The ontological assumption of the positivist is that reality is objective and singular and external to the researcher (Hussey and Hussey, 1997). Positivists believe that reality is independent from them and is not affected by the act of investigating it (Collins and Hussey, 2009). They also believe that only phenomena which are observable and measurable can be validly regarded as knowledge (Hussey and Hussey, 1997). They seek facts or causes of social phenomena with little regards to the subjective state of the individual (Hussey and Hussey, 1997). Therefore, they apply logical reasoning so that precision, objectivity and rigour underpin their approach, rather than subjectivity and intuitive interpretation (Collins and Hussey, 2009).

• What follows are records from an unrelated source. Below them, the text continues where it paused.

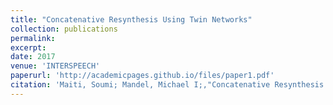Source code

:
 ```yaml
---
title: "Concatenative Resynthesis Using Twin Networks"
collection: publications
permalink: 
excerpt: 
date: 2017
venue: 'INTERSPEECH'
paperurl: 'http://academicpages.github.io/files/paper1.pdf'
citation: 'Maiti, Soumi; Mandel, Michael I;,"Concatenative Resynthesis Using Twin Networks.",INTERSPEECH,2017,.'
---
```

They seek facts or causes of social phenomena with little regards to the subjective state of the individual (Hussey and Hussey, 1997).

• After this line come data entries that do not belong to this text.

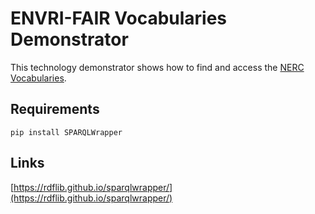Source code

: # ENVRI-FAIR Vocabularies Demonstrator 

This technology demonstrator shows how to find and access the [NERC Vocabularies](http://vocab.nerc.ac.uk/sparql/).

## Requirements

```
pip install SPARQLWrapper
```

## Links

[https://rdflib.github.io/sparqlwrapper/](https://rdflib.github.io/sparqlwrapper/)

On the other hand, the interpretative approach criticises the positivist approach which ignores the subjective dimensions of human action, that is internal logic and interpretative processes by which action is created (Gill and Johnson, 2010). The aim of this approach is to understand how people make sense of their worlds, with human action being conceived as purposive and meaningful rather than externally determined by social structures, innate drives, the environment or economic stimuli and so on (Gill and Johnson, 2010). Interpretivists attempt to minimise the distance between the researcher and what’s being researched because to them, reality is highly subjective and shaped by participants’ perceptions (Hussey and Hussey, 1997: Collins and Hussey, 2009). Therefore, the act of investigating has an effect on the reality (Collins and Hussey, 2009). Whereas positivists focuses on measuring phenomena, interpretivists focuses on exploring the complexity of social phenomena with a view to gaining interpretive understanding (Collins and Hussey, 2009).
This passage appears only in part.